_DATA FOR ANALYSIS_
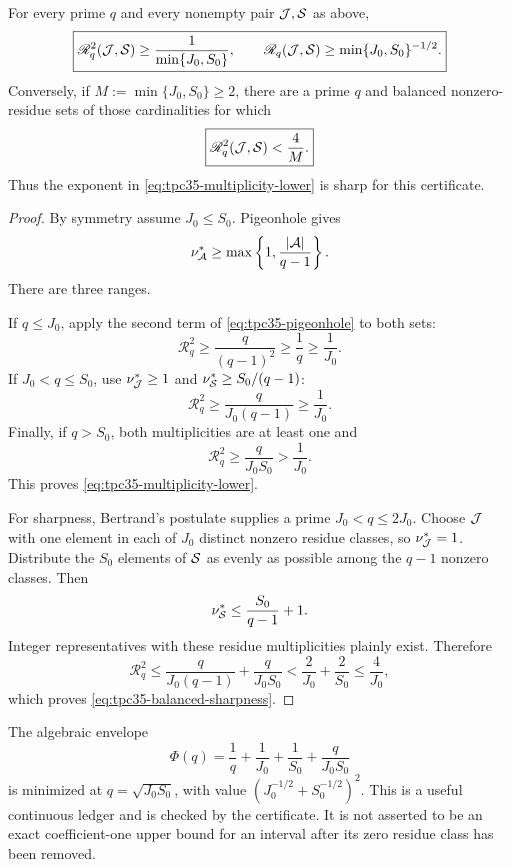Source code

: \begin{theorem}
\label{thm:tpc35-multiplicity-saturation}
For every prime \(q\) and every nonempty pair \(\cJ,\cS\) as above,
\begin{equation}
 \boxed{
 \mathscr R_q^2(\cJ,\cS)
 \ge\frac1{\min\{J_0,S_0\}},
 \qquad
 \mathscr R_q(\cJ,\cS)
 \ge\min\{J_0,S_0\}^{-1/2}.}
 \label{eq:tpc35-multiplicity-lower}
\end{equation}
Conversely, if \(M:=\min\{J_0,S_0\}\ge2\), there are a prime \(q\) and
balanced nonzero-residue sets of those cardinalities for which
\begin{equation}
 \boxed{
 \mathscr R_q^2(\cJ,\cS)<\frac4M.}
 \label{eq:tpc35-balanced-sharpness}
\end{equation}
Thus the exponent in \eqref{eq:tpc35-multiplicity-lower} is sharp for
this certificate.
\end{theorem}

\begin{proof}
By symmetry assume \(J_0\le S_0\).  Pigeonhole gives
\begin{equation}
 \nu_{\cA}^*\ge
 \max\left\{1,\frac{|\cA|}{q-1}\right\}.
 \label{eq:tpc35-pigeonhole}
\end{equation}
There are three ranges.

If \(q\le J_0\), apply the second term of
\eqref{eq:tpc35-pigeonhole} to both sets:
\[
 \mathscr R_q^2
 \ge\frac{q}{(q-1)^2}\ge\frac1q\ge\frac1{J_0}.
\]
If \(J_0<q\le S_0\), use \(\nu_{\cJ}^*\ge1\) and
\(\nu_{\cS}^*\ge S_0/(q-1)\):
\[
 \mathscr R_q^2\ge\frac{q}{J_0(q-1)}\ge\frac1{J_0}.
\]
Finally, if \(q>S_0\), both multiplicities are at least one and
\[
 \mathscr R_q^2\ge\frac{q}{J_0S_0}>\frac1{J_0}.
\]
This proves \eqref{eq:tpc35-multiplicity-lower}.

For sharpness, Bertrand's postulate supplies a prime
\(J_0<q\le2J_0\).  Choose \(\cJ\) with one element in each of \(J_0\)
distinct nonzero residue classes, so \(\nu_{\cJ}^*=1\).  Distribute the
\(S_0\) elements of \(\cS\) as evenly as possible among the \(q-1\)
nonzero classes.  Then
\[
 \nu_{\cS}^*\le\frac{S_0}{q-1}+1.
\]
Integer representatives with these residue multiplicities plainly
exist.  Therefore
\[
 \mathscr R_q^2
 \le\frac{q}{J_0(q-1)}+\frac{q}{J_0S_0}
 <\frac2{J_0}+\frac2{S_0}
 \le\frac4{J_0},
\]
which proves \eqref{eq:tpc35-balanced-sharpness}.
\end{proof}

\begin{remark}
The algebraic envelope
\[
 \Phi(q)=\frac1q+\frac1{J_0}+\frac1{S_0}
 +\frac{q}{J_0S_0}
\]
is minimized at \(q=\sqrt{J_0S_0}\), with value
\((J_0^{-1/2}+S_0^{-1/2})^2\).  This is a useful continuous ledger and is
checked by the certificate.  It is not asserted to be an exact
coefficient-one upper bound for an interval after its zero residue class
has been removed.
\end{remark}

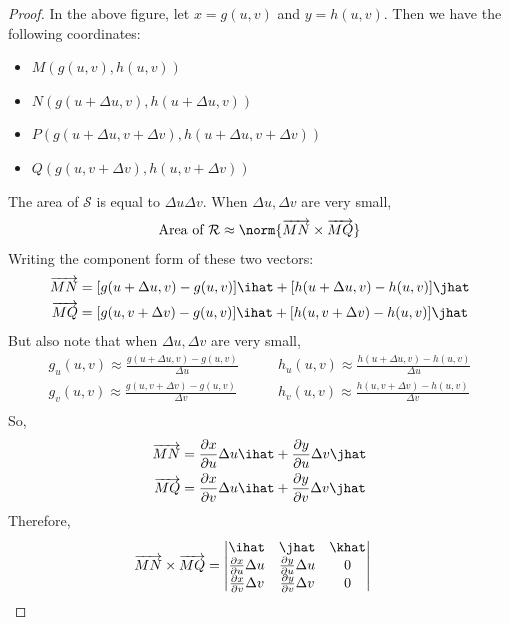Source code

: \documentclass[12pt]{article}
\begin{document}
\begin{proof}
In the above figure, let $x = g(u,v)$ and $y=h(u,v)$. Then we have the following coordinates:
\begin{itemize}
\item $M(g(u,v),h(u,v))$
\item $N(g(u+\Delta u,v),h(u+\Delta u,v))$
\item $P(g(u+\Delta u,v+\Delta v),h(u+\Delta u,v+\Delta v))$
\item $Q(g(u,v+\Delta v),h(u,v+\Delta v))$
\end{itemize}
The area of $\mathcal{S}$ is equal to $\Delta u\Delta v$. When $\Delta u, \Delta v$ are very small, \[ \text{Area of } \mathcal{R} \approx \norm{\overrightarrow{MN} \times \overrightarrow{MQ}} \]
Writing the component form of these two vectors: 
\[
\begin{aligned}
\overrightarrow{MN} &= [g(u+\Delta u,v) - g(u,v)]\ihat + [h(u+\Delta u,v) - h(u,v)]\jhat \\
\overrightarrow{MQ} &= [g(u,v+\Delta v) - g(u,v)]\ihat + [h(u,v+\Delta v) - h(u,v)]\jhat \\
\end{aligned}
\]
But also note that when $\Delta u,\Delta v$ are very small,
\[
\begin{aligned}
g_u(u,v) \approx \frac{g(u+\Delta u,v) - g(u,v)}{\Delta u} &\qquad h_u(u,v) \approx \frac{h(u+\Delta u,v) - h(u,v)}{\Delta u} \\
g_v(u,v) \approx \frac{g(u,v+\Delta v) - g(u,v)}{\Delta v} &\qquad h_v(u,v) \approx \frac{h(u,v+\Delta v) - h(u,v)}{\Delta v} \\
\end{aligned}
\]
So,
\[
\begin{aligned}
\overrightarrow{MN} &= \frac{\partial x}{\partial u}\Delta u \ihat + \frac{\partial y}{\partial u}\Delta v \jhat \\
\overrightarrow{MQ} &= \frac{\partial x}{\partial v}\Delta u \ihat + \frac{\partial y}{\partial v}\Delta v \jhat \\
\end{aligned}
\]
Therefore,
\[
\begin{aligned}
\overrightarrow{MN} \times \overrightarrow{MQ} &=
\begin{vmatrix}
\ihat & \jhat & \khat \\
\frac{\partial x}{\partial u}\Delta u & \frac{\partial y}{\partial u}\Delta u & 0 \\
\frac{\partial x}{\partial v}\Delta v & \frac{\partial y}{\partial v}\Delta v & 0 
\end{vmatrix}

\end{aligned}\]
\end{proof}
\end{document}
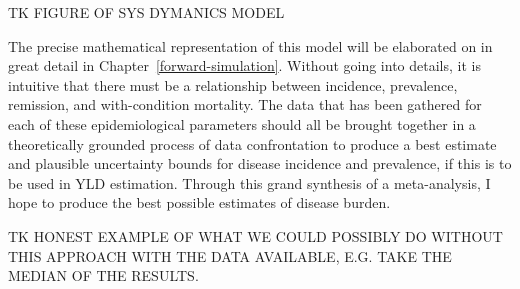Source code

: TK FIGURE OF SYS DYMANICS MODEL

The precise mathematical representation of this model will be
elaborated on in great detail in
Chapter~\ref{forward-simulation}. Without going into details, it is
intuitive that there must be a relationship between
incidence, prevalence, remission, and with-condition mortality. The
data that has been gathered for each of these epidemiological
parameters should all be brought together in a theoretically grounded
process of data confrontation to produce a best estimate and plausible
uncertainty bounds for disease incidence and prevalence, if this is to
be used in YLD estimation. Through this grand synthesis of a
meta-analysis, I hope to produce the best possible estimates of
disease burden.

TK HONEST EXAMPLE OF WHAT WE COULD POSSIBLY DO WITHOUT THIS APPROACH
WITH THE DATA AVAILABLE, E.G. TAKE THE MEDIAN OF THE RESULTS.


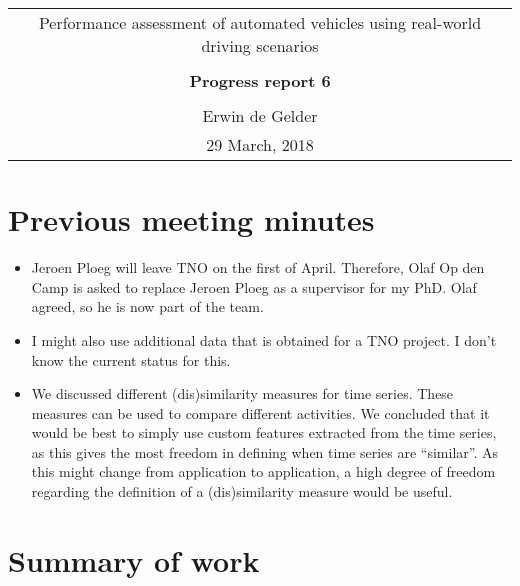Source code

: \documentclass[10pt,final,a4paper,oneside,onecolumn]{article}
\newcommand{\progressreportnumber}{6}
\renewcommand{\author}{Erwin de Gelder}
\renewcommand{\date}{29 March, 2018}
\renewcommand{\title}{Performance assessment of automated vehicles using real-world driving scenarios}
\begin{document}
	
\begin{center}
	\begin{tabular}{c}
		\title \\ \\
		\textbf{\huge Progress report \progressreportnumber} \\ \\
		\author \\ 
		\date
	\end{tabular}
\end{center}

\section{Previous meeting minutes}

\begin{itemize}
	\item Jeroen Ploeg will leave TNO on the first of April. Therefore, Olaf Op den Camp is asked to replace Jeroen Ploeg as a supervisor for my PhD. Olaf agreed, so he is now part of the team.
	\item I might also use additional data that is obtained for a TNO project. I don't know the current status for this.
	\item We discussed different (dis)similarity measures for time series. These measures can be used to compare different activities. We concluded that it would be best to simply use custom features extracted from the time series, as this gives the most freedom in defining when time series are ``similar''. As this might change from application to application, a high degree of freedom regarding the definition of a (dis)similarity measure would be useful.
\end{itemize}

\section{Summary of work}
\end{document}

_TASK TO CARRY OUT_
Omit every picture while transcribing the records above exactly.

_TASK ANSWER_
Source code

: \begin{theorem}
\label{thm:tpc35-multiplicity-saturation}
For every prime \(q\) and every nonempty pair \(\cJ,\cS\) as above,
\begin{equation}
 \boxed{
 \mathscr R_q^2(\cJ,\cS)
 \ge\frac1{\min\{J_0,S_0\}},
 \qquad
 \mathscr R_q(\cJ,\cS)
 \ge\min\{J_0,S_0\}^{-1/2}.}
 \label{eq:tpc35-multiplicity-lower}
\end{equation}
Conversely, if \(M:=\min\{J_0,S_0\}\ge2\), there are a prime \(q\) and
balanced nonzero-residue sets of those cardinalities for which
\begin{equation}
 \boxed{
 \mathscr R_q^2(\cJ,\cS)<\frac4M.}
 \label{eq:tpc35-balanced-sharpness}
\end{equation}
Thus the exponent in \eqref{eq:tpc35-multiplicity-lower} is sharp for
this certificate.
\end{theorem}

\begin{proof}
By symmetry assume \(J_0\le S_0\).  Pigeonhole gives
\begin{equation}
 \nu_{\cA}^*\ge
 \max\left\{1,\frac{|\cA|}{q-1}\right\}.
 \label{eq:tpc35-pigeonhole}
\end{equation}
There are three ranges.

If \(q\le J_0\), apply the second term of
\eqref{eq:tpc35-pigeonhole} to both sets:
\[
 \mathscr R_q^2
 \ge\frac{q}{(q-1)^2}\ge\frac1q\ge\frac1{J_0}.
\]
If \(J_0<q\le S_0\), use \(\nu_{\cJ}^*\ge1\) and
\(\nu_{\cS}^*\ge S_0/(q-1)\):
\[
 \mathscr R_q^2\ge\frac{q}{J_0(q-1)}\ge\frac1{J_0}.
\]
Finally, if \(q>S_0\), both multiplicities are at least one and
\[
 \mathscr R_q^2\ge\frac{q}{J_0S_0}>\frac1{J_0}.
\]
This proves \eqref{eq:tpc35-multiplicity-lower}.

For sharpness, Bertrand's postulate supplies a prime
\(J_0<q\le2J_0\).  Choose \(\cJ\) with one element in each of \(J_0\)
distinct nonzero residue classes, so \(\nu_{\cJ}^*=1\).  Distribute the
\(S_0\) elements of \(\cS\) as evenly as possible among the \(q-1\)
nonzero classes.  Then
\[
 \nu_{\cS}^*\le\frac{S_0}{q-1}+1.
\]
Integer representatives with these residue multiplicities plainly
exist.  Therefore
\[
 \mathscr R_q^2
 \le\frac{q}{J_0(q-1)}+\frac{q}{J_0S_0}
 <\frac2{J_0}+\frac2{S_0}
 \le\frac4{J_0},
\]
which proves \eqref{eq:tpc35-balanced-sharpness}.
\end{proof}

\begin{remark}
The algebraic envelope
\[
 \Phi(q)=\frac1q+\frac1{J_0}+\frac1{S_0}
 +\frac{q}{J_0S_0}
\]
is minimized at \(q=\sqrt{J_0S_0}\), with value
\((J_0^{-1/2}+S_0^{-1/2})^2\).  This is a useful continuous ledger and is
checked by the certificate.  It is not asserted to be an exact
coefficient-one upper bound for an interval after its zero residue class
has been removed.
\end{remark}

Source code

: \documentclass[12pt]{article}
\begin{document}
\begin{proof}
In the above figure, let $x = g(u,v)$ and $y=h(u,v)$. Then we have the following coordinates:
\begin{itemize}
\item $M(g(u,v),h(u,v))$
\item $N(g(u+\Delta u,v),h(u+\Delta u,v))$
\item $P(g(u+\Delta u,v+\Delta v),h(u+\Delta u,v+\Delta v))$
\item $Q(g(u,v+\Delta v),h(u,v+\Delta v))$
\end{itemize}
The area of $\mathcal{S}$ is equal to $\Delta u\Delta v$. When $\Delta u, \Delta v$ are very small, \[ \text{Area of } \mathcal{R} \approx \norm{\overrightarrow{MN} \times \overrightarrow{MQ}} \]
Writing the component form of these two vectors: 
\[
\begin{aligned}
\overrightarrow{MN} &= [g(u+\Delta u,v) - g(u,v)]\ihat + [h(u+\Delta u,v) - h(u,v)]\jhat \\
\overrightarrow{MQ} &= [g(u,v+\Delta v) - g(u,v)]\ihat + [h(u,v+\Delta v) - h(u,v)]\jhat \\
\end{aligned}
\]
But also note that when $\Delta u,\Delta v$ are very small,
\[
\begin{aligned}
g_u(u,v) \approx \frac{g(u+\Delta u,v) - g(u,v)}{\Delta u} &\qquad h_u(u,v) \approx \frac{h(u+\Delta u,v) - h(u,v)}{\Delta u} \\
g_v(u,v) \approx \frac{g(u,v+\Delta v) - g(u,v)}{\Delta v} &\qquad h_v(u,v) \approx \frac{h(u,v+\Delta v) - h(u,v)}{\Delta v} \\
\end{aligned}
\]
So,
\[
\begin{aligned}
\overrightarrow{MN} &= \frac{\partial x}{\partial u}\Delta u \ihat + \frac{\partial y}{\partial u}\Delta v \jhat \\
\overrightarrow{MQ} &= \frac{\partial x}{\partial v}\Delta u \ihat + \frac{\partial y}{\partial v}\Delta v \jhat \\
\end{aligned}
\]
Therefore,
\[
\begin{aligned}
\overrightarrow{MN} \times \overrightarrow{MQ} &=
\begin{vmatrix}
\ihat & \jhat & \khat \\
\frac{\partial x}{\partial u}\Delta u & \frac{\partial y}{\partial u}\Delta u & 0 \\
\frac{\partial x}{\partial v}\Delta v & \frac{\partial y}{\partial v}\Delta v & 0 
\end{vmatrix}

\end{aligned}\]
\end{proof}
\end{document}
Source code

: TK FIGURE OF SYS DYMANICS MODEL

The precise mathematical representation of this model will be
elaborated on in great detail in
Chapter~\ref{forward-simulation}. Without going into details, it is
intuitive that there must be a relationship between
incidence, prevalence, remission, and with-condition mortality. The
data that has been gathered for each of these epidemiological
parameters should all be brought together in a theoretically grounded
process of data confrontation to produce a best estimate and plausible
uncertainty bounds for disease incidence and prevalence, if this is to
be used in YLD estimation. Through this grand synthesis of a
meta-analysis, I hope to produce the best possible estimates of
disease burden.

TK HONEST EXAMPLE OF WHAT WE COULD POSSIBLY DO WITHOUT THIS APPROACH
WITH THE DATA AVAILABLE, E.G. TAKE THE MEDIAN OF THE RESULTS.


Source code

: \documentclass[10pt,final,a4paper,oneside,onecolumn]{article}
\newcommand{\progressreportnumber}{6}
\renewcommand{\author}{Erwin de Gelder}
\renewcommand{\date}{29 March, 2018}
\renewcommand{\title}{Performance assessment of automated vehicles using real-world driving scenarios}
\begin{document}
	
\begin{center}
	\begin{tabular}{c}
		\title \\ \\
		\textbf{\huge Progress report \progressreportnumber} \\ \\
		\author \\ 
		\date
	\end{tabular}
\end{center}

\section{Previous meeting minutes}

\begin{itemize}
	\item Jeroen Ploeg will leave TNO on the first of April. Therefore, Olaf Op den Camp is asked to replace Jeroen Ploeg as a supervisor for my PhD. Olaf agreed, so he is now part of the team.
	\item I might also use additional data that is obtained for a TNO project. I don't know the current status for this.
	\item We discussed different (dis)similarity measures for time series. These measures can be used to compare different activities. We concluded that it would be best to simply use custom features extracted from the time series, as this gives the most freedom in defining when time series are ``similar''. As this might change from application to application, a high degree of freedom regarding the definition of a (dis)similarity measure would be useful.
\end{itemize}

\section{Summary of work}
\end{document}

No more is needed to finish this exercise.